Write out exactly the lines from the first line of the records below through the line that contains "Source code", and stop there.

»»

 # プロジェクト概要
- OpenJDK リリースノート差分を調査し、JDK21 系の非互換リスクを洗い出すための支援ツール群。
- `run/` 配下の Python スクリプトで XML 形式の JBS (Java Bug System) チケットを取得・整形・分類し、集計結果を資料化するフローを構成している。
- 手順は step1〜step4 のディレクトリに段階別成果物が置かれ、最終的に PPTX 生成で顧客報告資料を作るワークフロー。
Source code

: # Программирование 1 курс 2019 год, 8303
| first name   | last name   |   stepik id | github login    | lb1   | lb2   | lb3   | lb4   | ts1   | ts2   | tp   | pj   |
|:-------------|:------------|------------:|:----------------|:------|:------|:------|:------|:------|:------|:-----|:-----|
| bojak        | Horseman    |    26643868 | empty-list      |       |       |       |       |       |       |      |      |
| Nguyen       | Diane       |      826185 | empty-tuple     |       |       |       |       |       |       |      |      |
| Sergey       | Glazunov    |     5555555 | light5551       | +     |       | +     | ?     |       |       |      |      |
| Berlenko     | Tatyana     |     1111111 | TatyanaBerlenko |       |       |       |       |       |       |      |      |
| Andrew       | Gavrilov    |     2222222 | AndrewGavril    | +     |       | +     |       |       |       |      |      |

««

Output:
 # プロジェクト概要
- OpenJDK リリースノート差分を調査し、JDK21 系の非互換リスクを洗い出すための支援ツール群。
- `run/` 配下の Python スクリプトで XML 形式の JBS (Java Bug System) チケットを取得・整形・分類し、集計結果を資料化するフローを構成している。
- 手順は step1〜step4 のディレクトリに段階別成果物が置かれ、最終的に PPTX 生成で顧客報告資料を作るワークフロー。
Source code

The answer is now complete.